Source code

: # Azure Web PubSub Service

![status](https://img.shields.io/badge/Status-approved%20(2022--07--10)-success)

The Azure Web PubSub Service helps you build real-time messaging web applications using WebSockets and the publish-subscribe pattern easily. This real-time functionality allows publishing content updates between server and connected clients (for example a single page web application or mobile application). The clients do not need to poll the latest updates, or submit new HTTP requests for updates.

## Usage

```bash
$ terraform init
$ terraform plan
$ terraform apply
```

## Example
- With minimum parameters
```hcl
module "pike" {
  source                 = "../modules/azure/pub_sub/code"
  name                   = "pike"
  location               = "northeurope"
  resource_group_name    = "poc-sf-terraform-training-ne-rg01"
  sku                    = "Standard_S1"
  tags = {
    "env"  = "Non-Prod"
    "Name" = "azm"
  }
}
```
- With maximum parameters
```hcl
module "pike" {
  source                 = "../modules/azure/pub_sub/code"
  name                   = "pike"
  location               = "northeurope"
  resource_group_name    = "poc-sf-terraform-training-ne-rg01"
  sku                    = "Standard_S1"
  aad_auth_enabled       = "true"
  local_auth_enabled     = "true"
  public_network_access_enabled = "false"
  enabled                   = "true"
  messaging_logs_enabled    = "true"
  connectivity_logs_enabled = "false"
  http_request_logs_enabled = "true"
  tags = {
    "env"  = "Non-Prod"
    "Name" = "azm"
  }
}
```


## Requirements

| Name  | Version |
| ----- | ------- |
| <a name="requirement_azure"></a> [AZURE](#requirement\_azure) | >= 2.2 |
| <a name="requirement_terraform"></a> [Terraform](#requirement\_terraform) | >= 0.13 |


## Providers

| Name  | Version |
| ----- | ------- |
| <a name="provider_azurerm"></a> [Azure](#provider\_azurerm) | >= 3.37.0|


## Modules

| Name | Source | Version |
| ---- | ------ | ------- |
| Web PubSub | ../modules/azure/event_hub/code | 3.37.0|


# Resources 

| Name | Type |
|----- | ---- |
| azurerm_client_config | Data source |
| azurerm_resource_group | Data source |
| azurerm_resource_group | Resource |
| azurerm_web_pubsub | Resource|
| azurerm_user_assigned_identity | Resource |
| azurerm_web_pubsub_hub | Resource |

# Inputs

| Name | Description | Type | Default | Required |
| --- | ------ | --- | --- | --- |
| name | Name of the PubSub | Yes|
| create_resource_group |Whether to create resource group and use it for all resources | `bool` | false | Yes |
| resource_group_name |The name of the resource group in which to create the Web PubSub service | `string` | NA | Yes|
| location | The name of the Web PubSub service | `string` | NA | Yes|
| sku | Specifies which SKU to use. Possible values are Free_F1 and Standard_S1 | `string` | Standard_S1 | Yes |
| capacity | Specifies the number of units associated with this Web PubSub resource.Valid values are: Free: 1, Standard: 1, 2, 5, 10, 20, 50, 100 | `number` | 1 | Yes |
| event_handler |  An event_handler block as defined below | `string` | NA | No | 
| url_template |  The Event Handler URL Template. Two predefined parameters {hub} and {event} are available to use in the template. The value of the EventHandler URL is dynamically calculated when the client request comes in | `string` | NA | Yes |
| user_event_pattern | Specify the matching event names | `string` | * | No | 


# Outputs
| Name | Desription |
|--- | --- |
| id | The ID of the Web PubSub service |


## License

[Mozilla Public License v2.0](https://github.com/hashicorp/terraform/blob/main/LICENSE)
___
- [Work request] Count every line of the listing that includes the word "which", then give that count and no other words.

- [Answer for this exercise] 2